Instructions to follow
From the records below, extract only the lines running from the line with "Books database. |" to the line with "user-generated content. |", both lines included, reproducing them exactly.

BEGIN Exercise data

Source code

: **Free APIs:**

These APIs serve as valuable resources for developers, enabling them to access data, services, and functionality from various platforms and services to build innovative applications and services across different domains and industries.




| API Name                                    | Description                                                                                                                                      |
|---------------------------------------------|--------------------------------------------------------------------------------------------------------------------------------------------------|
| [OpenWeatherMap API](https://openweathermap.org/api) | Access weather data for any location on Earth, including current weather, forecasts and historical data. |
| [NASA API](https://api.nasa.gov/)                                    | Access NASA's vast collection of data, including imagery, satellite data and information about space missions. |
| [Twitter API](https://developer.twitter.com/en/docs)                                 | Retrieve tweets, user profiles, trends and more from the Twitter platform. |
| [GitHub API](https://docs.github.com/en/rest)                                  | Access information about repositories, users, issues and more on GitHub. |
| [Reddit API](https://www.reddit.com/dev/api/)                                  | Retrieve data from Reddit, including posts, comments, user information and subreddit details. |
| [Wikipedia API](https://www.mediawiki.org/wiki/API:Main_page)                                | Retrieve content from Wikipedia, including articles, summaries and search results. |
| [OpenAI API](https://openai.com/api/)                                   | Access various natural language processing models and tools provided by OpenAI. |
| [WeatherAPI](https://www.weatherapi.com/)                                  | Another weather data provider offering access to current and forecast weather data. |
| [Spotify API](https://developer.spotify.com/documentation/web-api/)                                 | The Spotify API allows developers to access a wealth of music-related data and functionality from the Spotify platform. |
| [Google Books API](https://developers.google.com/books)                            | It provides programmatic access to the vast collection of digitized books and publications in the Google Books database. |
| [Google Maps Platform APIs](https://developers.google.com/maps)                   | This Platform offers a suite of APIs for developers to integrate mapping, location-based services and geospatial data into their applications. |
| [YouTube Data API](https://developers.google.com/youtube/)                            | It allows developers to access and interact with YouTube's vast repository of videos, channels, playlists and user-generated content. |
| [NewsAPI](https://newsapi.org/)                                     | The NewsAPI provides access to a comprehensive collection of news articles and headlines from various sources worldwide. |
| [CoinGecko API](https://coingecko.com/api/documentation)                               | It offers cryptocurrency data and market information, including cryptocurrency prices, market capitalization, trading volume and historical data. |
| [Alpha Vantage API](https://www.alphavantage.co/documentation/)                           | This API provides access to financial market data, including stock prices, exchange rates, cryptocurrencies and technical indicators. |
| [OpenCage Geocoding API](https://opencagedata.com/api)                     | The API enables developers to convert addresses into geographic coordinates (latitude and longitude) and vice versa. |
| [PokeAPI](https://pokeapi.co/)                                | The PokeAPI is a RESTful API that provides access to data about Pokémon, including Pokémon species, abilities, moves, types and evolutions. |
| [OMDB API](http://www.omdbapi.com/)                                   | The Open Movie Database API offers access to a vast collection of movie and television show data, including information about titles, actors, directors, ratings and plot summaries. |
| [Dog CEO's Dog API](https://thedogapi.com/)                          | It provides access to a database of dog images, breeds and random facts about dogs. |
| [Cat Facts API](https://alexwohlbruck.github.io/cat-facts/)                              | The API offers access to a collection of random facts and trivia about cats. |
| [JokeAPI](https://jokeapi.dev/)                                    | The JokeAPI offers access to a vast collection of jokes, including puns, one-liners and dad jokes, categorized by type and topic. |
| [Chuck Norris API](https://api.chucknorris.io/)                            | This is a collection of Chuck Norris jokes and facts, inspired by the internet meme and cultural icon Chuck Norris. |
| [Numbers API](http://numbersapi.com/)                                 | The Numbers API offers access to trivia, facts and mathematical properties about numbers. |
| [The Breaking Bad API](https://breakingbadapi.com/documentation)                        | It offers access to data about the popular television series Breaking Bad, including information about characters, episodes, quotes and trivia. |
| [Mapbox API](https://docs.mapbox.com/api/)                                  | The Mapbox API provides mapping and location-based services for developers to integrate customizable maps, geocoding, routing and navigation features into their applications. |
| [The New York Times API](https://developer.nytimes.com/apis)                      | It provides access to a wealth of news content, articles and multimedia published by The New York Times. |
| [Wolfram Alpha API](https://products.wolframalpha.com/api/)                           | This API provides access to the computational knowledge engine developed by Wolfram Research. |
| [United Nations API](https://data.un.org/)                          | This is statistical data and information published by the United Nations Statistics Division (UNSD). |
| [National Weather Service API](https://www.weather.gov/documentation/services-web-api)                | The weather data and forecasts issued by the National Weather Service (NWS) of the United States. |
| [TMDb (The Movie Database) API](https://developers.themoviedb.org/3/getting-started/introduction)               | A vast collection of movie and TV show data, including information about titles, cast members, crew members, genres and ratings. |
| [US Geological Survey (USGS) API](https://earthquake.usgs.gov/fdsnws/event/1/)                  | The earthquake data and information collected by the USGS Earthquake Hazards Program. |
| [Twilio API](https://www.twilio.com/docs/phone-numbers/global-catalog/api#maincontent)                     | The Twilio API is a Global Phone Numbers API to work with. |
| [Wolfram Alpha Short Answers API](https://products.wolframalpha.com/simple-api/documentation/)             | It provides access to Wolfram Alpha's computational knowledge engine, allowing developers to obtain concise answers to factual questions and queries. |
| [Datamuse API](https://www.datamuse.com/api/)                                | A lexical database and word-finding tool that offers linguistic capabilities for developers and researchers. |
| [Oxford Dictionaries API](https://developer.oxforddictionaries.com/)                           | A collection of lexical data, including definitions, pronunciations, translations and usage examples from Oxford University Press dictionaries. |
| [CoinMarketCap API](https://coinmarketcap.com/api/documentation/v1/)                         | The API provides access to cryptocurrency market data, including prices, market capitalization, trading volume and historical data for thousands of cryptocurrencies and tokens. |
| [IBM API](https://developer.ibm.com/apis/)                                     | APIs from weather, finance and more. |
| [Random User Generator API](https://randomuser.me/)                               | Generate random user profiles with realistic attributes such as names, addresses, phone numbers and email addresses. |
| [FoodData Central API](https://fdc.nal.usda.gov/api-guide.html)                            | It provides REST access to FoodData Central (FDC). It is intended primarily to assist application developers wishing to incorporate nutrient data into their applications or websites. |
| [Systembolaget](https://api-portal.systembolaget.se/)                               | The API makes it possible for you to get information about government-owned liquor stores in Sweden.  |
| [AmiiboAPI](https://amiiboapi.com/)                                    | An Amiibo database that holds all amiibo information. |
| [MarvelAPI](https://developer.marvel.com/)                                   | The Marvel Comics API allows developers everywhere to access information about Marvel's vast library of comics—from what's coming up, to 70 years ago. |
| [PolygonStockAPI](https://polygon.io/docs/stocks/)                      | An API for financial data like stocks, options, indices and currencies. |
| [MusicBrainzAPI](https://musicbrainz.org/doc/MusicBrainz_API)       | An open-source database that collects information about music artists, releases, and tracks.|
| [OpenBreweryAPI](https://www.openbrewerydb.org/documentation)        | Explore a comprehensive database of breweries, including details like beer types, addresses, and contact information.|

END Exercise data

Output of the exercise
| [Google Books API](https://developers.google.com/books)                            | It provides programmatic access to the vast collection of digitized books and publications in the Google Books database. |
| [Google Maps Platform APIs](https://developers.google.com/maps)                   | This Platform offers a suite of APIs for developers to integrate mapping, location-based services and geospatial data into their applications. |
| [YouTube Data API](https://developers.google.com/youtube/)                            | It allows developers to access and interact with YouTube's vast repository of videos, channels, playlists and user-generated content. |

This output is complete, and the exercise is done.